THE TASK
Which lines of the data contain the string "newtheorem"? Copy every one of them.

************

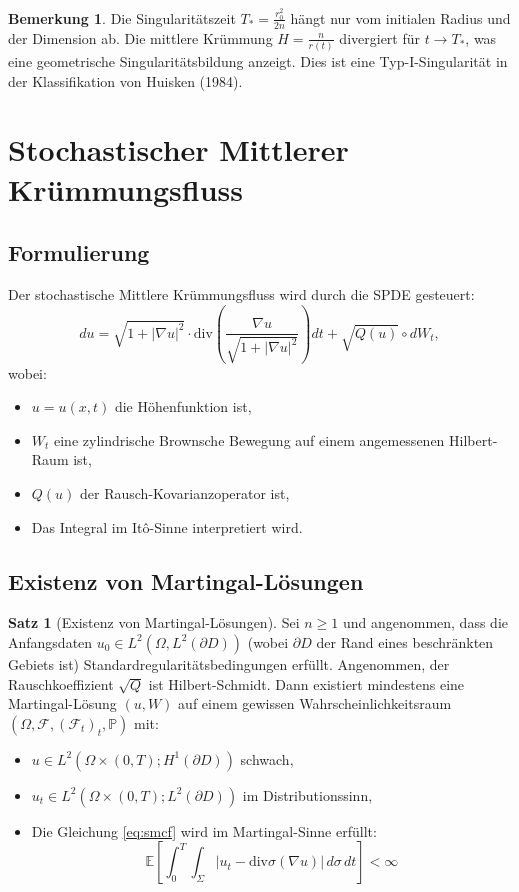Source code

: \documentclass[a4paper,12pt]{article}
\theoremstyle{definition}
\newtheorem{satz}{Satz}
\newtheorem{bemerkung}{Bemerkung}
\begin{document}
\begin{bemerkung}
	Die Singularitätszeit $T_* = \frac{r_0^2}{2n}$ hängt nur vom initialen Radius und der Dimension ab. Die mittlere Krümmung $H = \frac{n}{r(t)}$ divergiert für $t \to T_*$, was eine geometrische Singularitätsbildung anzeigt. Dies ist eine Typ-I-Singularität in der Klassifikation von Huisken (1984).
\end{bemerkung}

\section{Stochastischer Mittlerer Krümmungsfluss}
\label{sec:stochastic}

\subsection{Formulierung}

Der stochastische Mittlere Krümmungsfluss wird durch die SPDE gesteuert:
\begin{equation}
\label{eq:smcf}
du = \sqrt{1 + |\nabla u|^2} \cdot \text{div}\left( \frac{\nabla u}{\sqrt{1 + |\nabla u|^2}} \right) dt + \sqrt{Q(u)} \circ dW_t,
\end{equation}
wobei:
\begin{itemize}
	\item $u = u(x, t)$ die Höhenfunktion ist,
	\item $W_t$ eine zylindrische Brownsche Bewegung auf einem angemessenen Hilbert-Raum ist,
	\item $Q(u)$ der Rausch-Kovarianzoperator ist,
	\item Das Integral im Itô-Sinne interpretiert wird.
\end{itemize}

\subsection{Existenz von Martingal-Lösungen}

\begin{satz}[Existenz von Martingal-Lösungen]
	\label{thm:existence}
	Sei $n \geq 1$ und angenommen, dass die Anfangsdaten $u_0 \in L^2(\Omega, L^2(\partial D))$ (wobei $\partial D$ der Rand eines beschränkten Gebiets ist) Standardregularitätsbedingungen erfüllt. Angenommen, der Rauschkoeffizient $\sqrt{Q}$ ist Hilbert-Schmidt. Dann existiert mindestens eine Martingal-Lösung $(u, W)$ auf einem gewissen Wahrscheinlichkeitsraum $(\Omega, \mathcal{F}, (\mathcal{F}_t)_t, \mathbb{P})$ mit:
	\begin{itemize}
		\item $u \in L^2(\Omega \times (0,T); H^1(\partial D))$ schwach,
		\item $u_t \in L^2(\Omega \times (0,T); L^2(\partial D))$ im Distributionssinn,
		\item Die Gleichung \eqref{eq:smcf} wird im Martingal-Sinne erfüllt:
		\[
		\mathbb{E}\left[\int_0^T \int_\Sigma |u_t - \text{div}\sigma(\nabla u)| \, d\sigma \, dt\right] < \infty
		\]
	\end{itemize}
\end{satz}
\end{document}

************

REPLY
\newtheorem{satz}{Satz}
\newtheorem{bemerkung}{Bemerkung}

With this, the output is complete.